The three individuals Thompson’s team found in Malawi were infants. Thompson excavated them from sites that more than 70 years ago yielded other ancient human skeletons. Thompson was looking for artifacts to put the lives of these people into context when his team unearthed two small skeletons from a site. Their depth below the surface suggested they were significantly older than previous finds. Both skeletons had well-preserved ear bones, which are one of the best skeletal sources for recovering ancient human DNA.

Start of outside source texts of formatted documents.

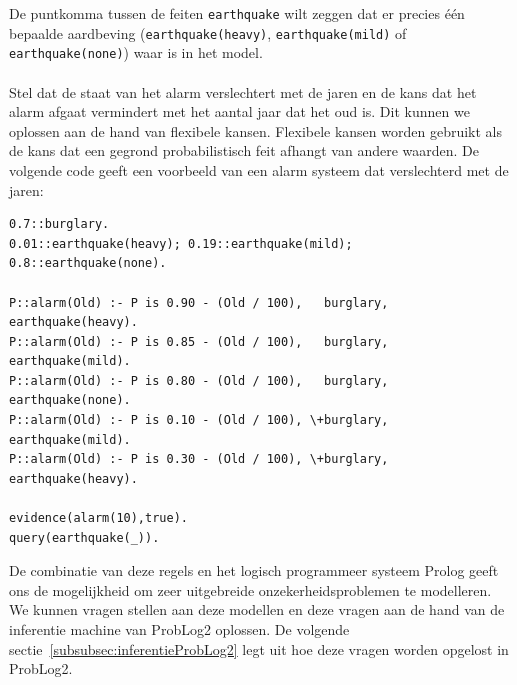 \documentclass[12pt,a4paper,oneside]{book}
\theoremstyle{definition}
\begin{document}
De puntkomma tussen de feiten \texttt{earthquake} wilt zeggen dat er precies \'{e}\'{e}n bepaalde aardbeving (\texttt{earthquake(heavy)}, \texttt{earthquake(mild)} of \texttt{earthquake(none)}) waar is in het model.
\\\\
Stel dat de staat van het alarm verslechtert met de jaren en de kans dat het alarm afgaat vermindert met het aantal jaar dat het oud is. Dit kunnen we oplossen aan de hand van flexibele kansen. Flexibele kansen worden gebruikt als de kans dat een gegrond probabilistisch feit afhangt van andere waarden. De volgende code geeft een voorbeeld van een alarm systeem dat verslechterd met de jaren:
\begin{verbatim}
0.7::burglary.
0.01::earthquake(heavy); 0.19::earthquake(mild); 0.8::earthquake(none).

P::alarm(Old) :- P is 0.90 - (Old / 100),   burglary, earthquake(heavy).
P::alarm(Old) :- P is 0.85 - (Old / 100),   burglary, earthquake(mild).
P::alarm(Old) :- P is 0.80 - (Old / 100),   burglary, earthquake(none).
P::alarm(Old) :- P is 0.10 - (Old / 100), \+burglary, earthquake(mild).
P::alarm(Old) :- P is 0.30 - (Old / 100), \+burglary, earthquake(heavy).

evidence(alarm(10),true).
query(earthquake(_)).
\end{verbatim}
De combinatie van deze regels en het logisch programmeer systeem Prolog geeft ons de mogelijkheid om zeer uitgebreide onzekerheidsproblemen te modelleren. We kunnen vragen stellen aan deze modellen en deze vragen aan de hand van de inferentie machine van ProbLog2 oplossen. De volgende sectie~\ref{subsubsec:inferentieProbLog2} legt uit hoe deze vragen worden opgelost in ProbLog2.
\end{document}

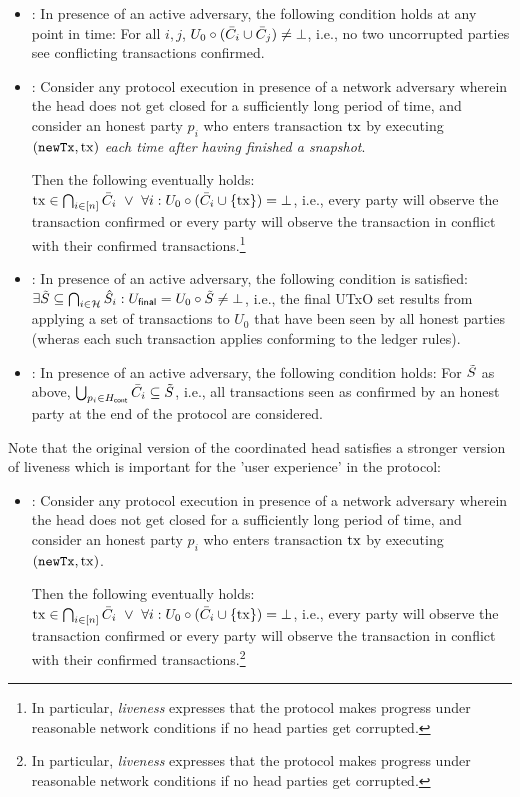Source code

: \begin{itemize}
\item {}: In presence of an active adversary, the
  following condition holds at any point in time:
   For all $i,j$,
   $U_{0} \circ (\bar{C}_i \cup \bar{C}_j) \not= \bot$, i.e., no two
   uncorrupted parties see conflicting transactions confirmed.

  \item {}:
    Consider any protocol execution in presence of a network adversary wherein
    the head does not get closed for a sufficiently long period of time, and consider
    an honest party $p_i$ who enters transaction $\mathrm{tx}$ by executing $(\mathtt{newTx},\mathrm{tx})$ \emph{each time after having finished a snapshot}.

    Then the following eventually holds:
    $\tx \in \bigcap_{i\in[n]} \Tbar_i\ \vee\ %
    \forall i: \Uinit \circ (\Tbar_i\cup\{\tx\}) = \bot$,
    i.e., every party will observe the transaction confirmed or every party
    will observe the transaction in conflict with their confirmed transactions.\footnote{
      In particular, \emph{liveness} expresses that the protocol makes progress
      under reasonable network conditions if no head parties get corrupted.
    }

\item {}: In presence of an active adversary,
  the following condition is satisfied:
  $\exists \tilde{S} \subseteq \bigcap_{i \in \mathcal H} \hat{S}_i : U_{\mathsf{final}}
  = U_{0} \circ \tilde{S}\not=\bot$, i.e., the final UTxO set results
  from applying a set of transactions to $U_0$ that have been seen by
  all honest parties (wheras each such transaction applies conforming to the ledger rules).
\item {}: In presence of an active adversary,
  the following condition holds: For $\tilde{S}$ as above,
  $\bigcup_{p_i \in H_{\mathsf{cont}}} \bar{C}_i \subseteq \tilde{S}$, i.e., all
  transactions seen as confirmed by an honest party at the end of the
  protocol are considered.
\end{itemize}

Note that the original version of the coordinated head satisfies a stronger version of liveness which is important for the 'user experience' in the protocol:
\begin{itemize}
  \item {}:
    Consider any protocol execution in presence of a network adversary wherein
    the head does not get closed for a sufficiently long period of time, and consider
    an honest party $p_i$ who enters transaction $\mathrm{tx}$ by executing $(\mathtt{newTx},\mathrm{tx})$.

    Then the following eventually holds:
    $\tx \in \bigcap_{i\in[n]} \Tbar_i\ \vee\ %
    \forall i: \Uinit \circ (\Tbar_i\cup\{\tx\}) = \bot$,
    i.e., every party will observe the transaction confirmed or every party
    will observe the transaction in conflict with their confirmed transactions.\footnote{
      In particular, \emph{liveness} expresses that the protocol makes progress
      under reasonable network conditions if no head parties get corrupted.
    }
\end{itemize}


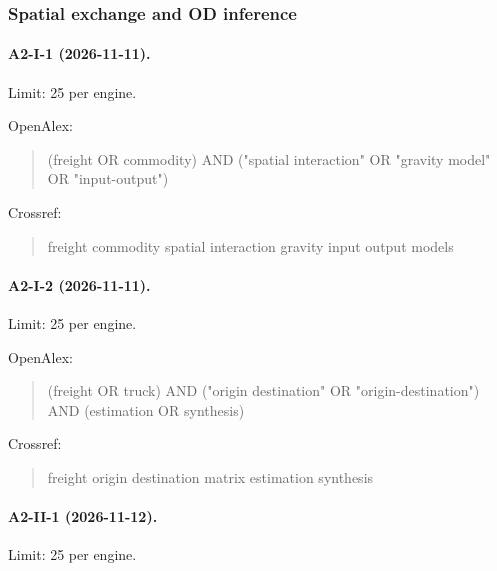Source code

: \subsubsection{Spatial exchange and OD inference}

\paragraph{A2-I-1 (2026-11-11).} Limit: 25 per engine.

\noindent OpenAlex:

\begin{quote}\footnotesize\ttfamily\raggedright

(freight OR commodity) AND ("spatial interaction" OR "gravity model" OR "input-output")

\end{quote}

\noindent Crossref:

\begin{quote}\footnotesize\ttfamily\raggedright

freight commodity spatial interaction gravity input output models

\end{quote}

\paragraph{A2-I-2 (2026-11-11).} Limit: 25 per engine.

\noindent OpenAlex:

\begin{quote}\footnotesize\ttfamily\raggedright

(freight OR truck) AND ("origin destination" OR "origin-destination") AND (estimation OR synthesis)

\end{quote}

\noindent Crossref:

\begin{quote}\footnotesize\ttfamily\raggedright

freight origin destination matrix estimation synthesis

\end{quote}

\paragraph{A2-II-1 (2026-11-12).} Limit: 25 per engine.

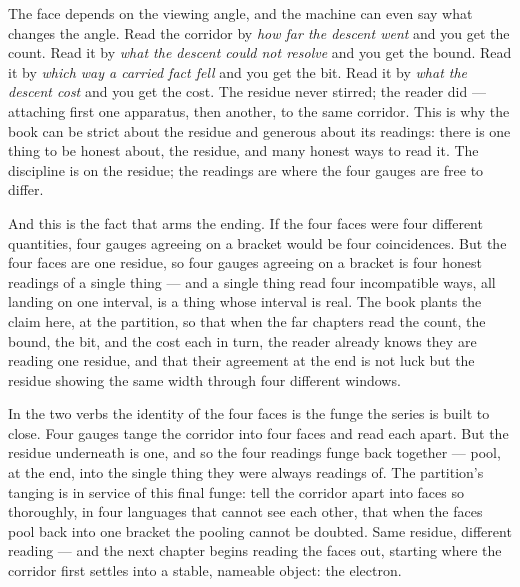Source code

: The face depends on the viewing angle, and the machine can even say what changes the angle. Read the corridor by
\emph{how far the descent went} and you get the count. Read it by \emph{what the descent could not resolve} and you get
the bound. Read it by \emph{which way a carried fact fell} and you get the bit. Read it by \emph{what the descent cost}
and you get the cost. The residue never stirred; the reader did --- attaching first one apparatus, then another, to the
same corridor. This is why the book can be strict about the residue and generous about its readings: there is one thing
to be honest about, the residue, and many honest ways to read it. The discipline is on the residue; the readings are
where the four gauges are free to differ.

And this is the fact that arms the ending. If the four faces were four different quantities, four gauges agreeing on a
bracket would be four coincidences. But the four faces are one residue, so four gauges agreeing on a bracket is four
honest readings of a single thing --- and a single thing read four incompatible ways, all landing on one interval, is a
thing whose interval is real. The book plants the claim here, at the partition, so that when the far chapters read the
count, the bound, the bit, and the cost each in turn, the reader already knows they are reading one residue, and that
their agreement at the end is not luck but the residue showing the same width through four different windows.

In the two verbs the identity of the four faces is the funge the series is built to close. Four gauges tange the corridor
into four faces and read each apart. But the residue underneath is one, and so the four readings funge back together ---
pool, at the end, into the single thing they were always readings of. The partition's tanging is in service of this final
funge: tell the corridor apart into faces so thoroughly, in four languages that cannot see each other, that when the
faces pool back into one bracket the pooling cannot be doubted. Same residue, different reading --- and the next chapter
begins reading the faces out, starting where the corridor first settles into a stable, nameable object: the electron.
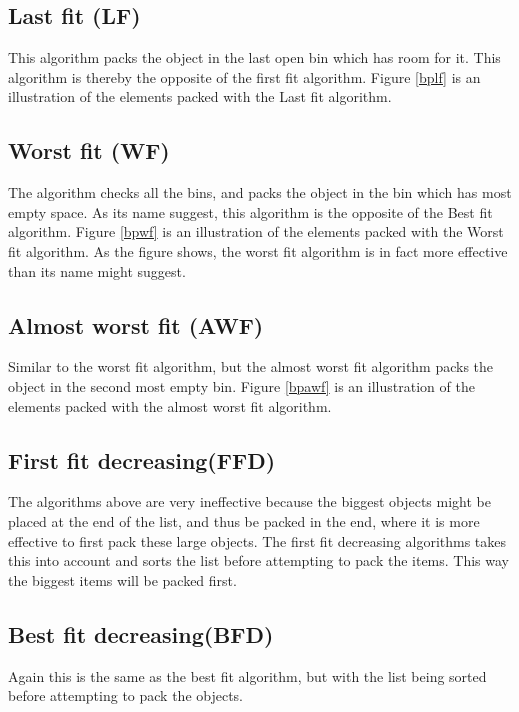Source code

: \subsection{Last fit (LF)}
This algorithm packs the object in the last open bin which has room for it. This algorithm is thereby the opposite of the first fit algorithm. Figure \ref{bplf} is an illustration of the elements packed with the Last fit algorithm.


\subsection{Worst fit (WF)}
The algorithm checks all the bins, and packs the object in the bin which has most empty space. As its name suggest, this algorithm is the opposite of the Best fit algorithm. Figure \ref{bpwf} is an illustration of the elements packed with the Worst fit algorithm. As the figure shows, the worst fit algorithm is in fact more effective than its name might suggest. 

\subsection{Almost worst fit (AWF)}
Similar to the worst fit algorithm, but the almost worst fit algorithm packs the object in the second most empty bin.  Figure \ref{bpawf} is an illustration of the elements packed with the almost worst fit algorithm.

\subsection{First fit decreasing(FFD)}
The algorithms above are very ineffective because the biggest objects might be placed at the end of the list, and thus be packed in the end, where it is more effective to first pack these large objects.
The first fit decreasing algorithms takes this into account and sorts the list before attempting to pack the items. This way the biggest items will be packed first.

\subsection{Best fit decreasing(BFD)}
Again this is the same as the best fit algorithm, but with the list being sorted before attempting to pack the objects.

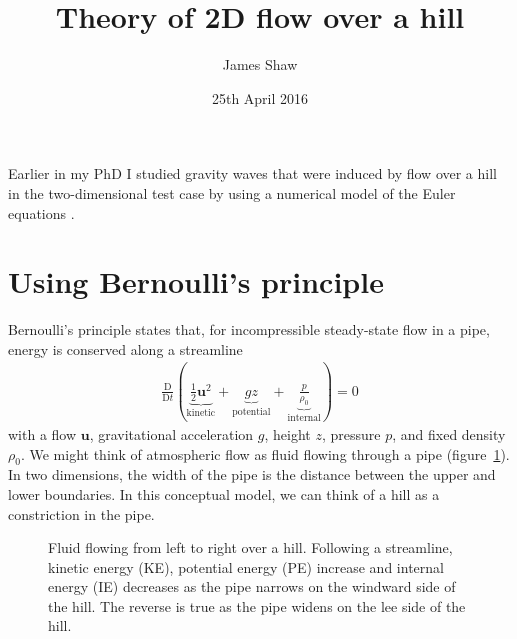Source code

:\documentclass{article}
\title{Theory of 2D flow over a hill}
\author{James Shaw}
\date{25th April 2016}
\begin{document}
\maketitle

Earlier in my PhD I studied gravity waves that were induced by flow over a hill in the two-dimensional test case by \citet{schaer2002} using a numerical model of the Euler equations \citep{shaw-weller2016}.

\section{Using Bernoulli's principle}
Bernoulli's principle states that, for incompressible steady-state flow in a pipe, energy is conserved along a streamline \citep{vallis2006}
\begin{align}
	\frac{\mathrm{D}}{\mathrm{D}t} \left( \underbrace{\frac{1}{2}\bm{u}^2}_\text{kinetic} + \underbrace{gz}_\text{potential} + \underbrace{\frac{p}{\rho_0}}_\text{internal} \right) = 0
\end{align}
with a flow $\bm{u}$, gravitational acceleration $g$, height $z$, pressure $p$, and fixed density $\rho_0$.
We might think of atmospheric flow as fluid flowing through a pipe (figure~\ref{fig:pipe}).  In two dimensions, the width of the pipe is the distance between the upper and lower boundaries.  In this conceptual model, we can think of a hill as a constriction in the pipe.

\begin{figure}
	\centering
	\caption{Fluid flowing from left to right over a hill.  Following a streamline, kinetic energy (KE), potential energy (PE) increase and internal energy (IE) decreases as the pipe narrows on the windward side of the hill.  The reverse is true as the pipe widens on the lee side of the hill.}
	\label{fig:pipe}
\end{figure}
\end{document}
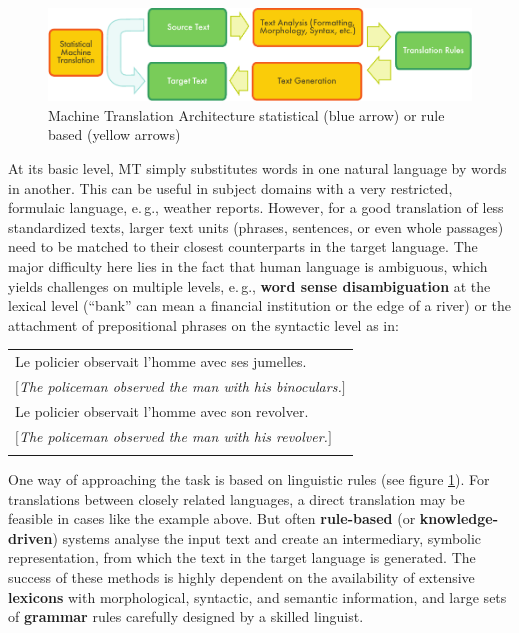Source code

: \begin{multicols}{2}
\begin{figure}
\begin{center}
 \includegraphics[width=\textwidth]{../_media/english/machine_translation}
\caption{Machine Translation Architecture statistical (blue arrow) or rule based (yellow arrows)}
\label{fig:mtarchiEng}
\end{center}
\end{figure}

At its basic level, MT simply substitutes words in one natural
language by words in another. This can be useful in subject domains
with a very restricted, formulaic language, e.\,g., weather
reports. However, for a good translation of less standardized texts,
larger text units (phrases, sentences, or even whole passages) need to
be matched to their closest counterparts in the target language. The
major difficulty here lies in the fact that human language is
ambiguous, which yields challenges on multiple levels, e.\,g., {\bf word
sense disambiguation} at the lexical level (``bank'' can mean a financial institution or the edge of a river) or the attachment of prepositional phrases on the syntactic
level as in:
\begin{tabular}{l}
\\
Le policier observait l'homme avec ses jumelles.\\
$[${\em The policeman observed the man with his binoculars.}$]$\\
Le policier observait l'homme avec son revolver.\\
$[${\em The policeman observed the man with his revolver.}$]$\\
\\
\end{tabular}

One way of approaching the task is based on linguistic rules (see figure \ref{fig:mtarchiEng}). For
translations between closely related languages, a direct translation
may be feasible in cases like the example above. But often {\bf rule-based}
(or {\bf knowledge-driven}) systems analyse the input text and create an
intermediary, symbolic representation, from which the text in the
target language is generated. The success of these methods is highly
dependent on the availability of extensive {\bf lexicons} with
morphological, syntactic, and semantic information, and large sets of
{\bf grammar} rules carefully designed by a skilled linguist.


\end{multicols}
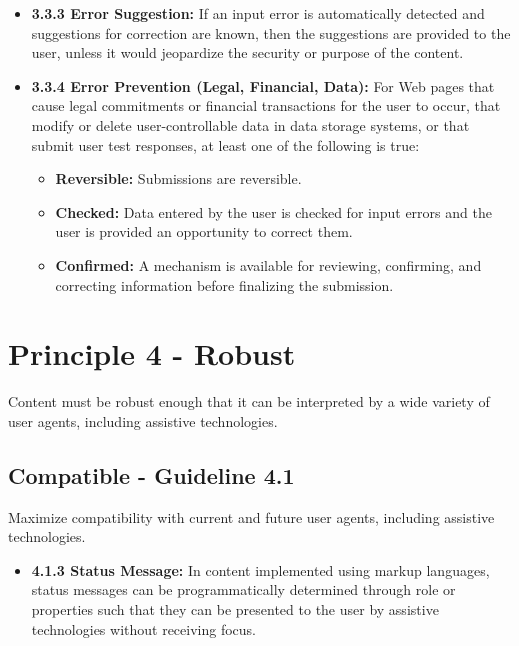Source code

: \documentclass[
  letterpaper,
  DIV=11,
  numbers=noendperiod]{scrartcl}
\providecommand{\tightlist}{%
  \setlength{\itemsep}{0pt}\setlength{\parskip}{0pt}}\usepackage{longtable,booktabs,array}
\begin{document}
\begin{itemize}
\item
  \textbf{3.3.3 Error Suggestion:} If an input error is automatically
  detected and suggestions for correction are known, then the
  suggestions are provided to the user, unless it would jeopardize the
  security or purpose of the content.
\item
  \textbf{3.3.4 Error Prevention (Legal, Financial, Data):} For Web
  pages that cause legal commitments or financial transactions for the
  user to occur, that modify or delete user-controllable data in data
  storage systems, or that submit user test responses, at least one of
  the following is true:

  \begin{itemize}
  \tightlist
  \item
    \textbf{Reversible:} Submissions are reversible.
  \item
    \textbf{Checked:} Data entered by the user is checked for input
    errors and the user is provided an opportunity to correct them.
  \item
    \textbf{Confirmed:} A mechanism is available for reviewing,
    confirming, and correcting information before finalizing the
    submission.
  \end{itemize}
\end{itemize}

\section{Principle 4 - Robust}\label{principle-4---robust}

Content must be robust enough that it can be interpreted by a wide
variety of user agents, including assistive technologies.

\subsection{Compatible - Guideline
4.1}\label{compatible---guideline-4.1}

Maximize compatibility with current and future user agents, including
assistive technologies.

\begin{itemize}
\tightlist
\item
  \textbf{4.1.3 Status Message:} In content implemented using markup
  languages, status messages can be programmatically determined through
  role or properties such that they can be presented to the user by
  assistive technologies without receiving focus.
\end{itemize}
\end{document}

“I had never found anything like it,” Thompson said. “When we saw that these tiny bones were preserved, we just couldn’t believe it. Their age alone was important, but when we saw these bones, we knew ancient DNA could also be a real possibility.
The ear bones visited Yale where they were analyzed in a micro-CT scanner, which captured detailed data on their composition that may support further research. The bones then traveled to the lab of study co-author David Reich, a professor of genetics at Harvard University, where their DNA was extracted and analyzed. All other remains have been entrusted to the Department of Museums and Monuments of Malawi.
Finding large amounts of Central African ancestry in individuals from eastern and southern Africa was a key finding, said Mary Prendergast, associate professor of anthropology at Rice University and lead author of the study.
“Clearly a lot of people were moving from what are now the central African rainforests to places to the south and east, which surprised us,” Prendergast said. “This suggests to archaeologists that we should pay more attention to Central Africa, which has been understudied due to limited funding, geographic challenges and geopolitical instability.”
Researchers estimate that the period of demographic change began 80,000 years ago and lasted until around 20,000 years ago, when the amount of movement and mixing between populations decreased and people began to live locally.
“It’s possible that by this point people have established networks and can move technology and information around without finding reproductive partners elsewhere,” said Elizabeth Sawchuk, postdoctoral fellow at the University of Alberta, Canada. , who helped lead the study. “Their social networks persisted and objects continued to move along them until about 5,000 years ago when this ancient structure was crushed by more recent demographic changes.”
The research team thanked their colleagues and curators from African museums for protecting and preserving the remains that formed the basis of the study.
“This work shows why it is so important to invest in the management of human remains and archaeological artefacts in African museums,” said Potiphar Kaliba, research director at the Department of Museums and Monuments of Malawi and co-author of the study, adding that some of the skeletons provided usable genetic information despite being excavated half a century ago.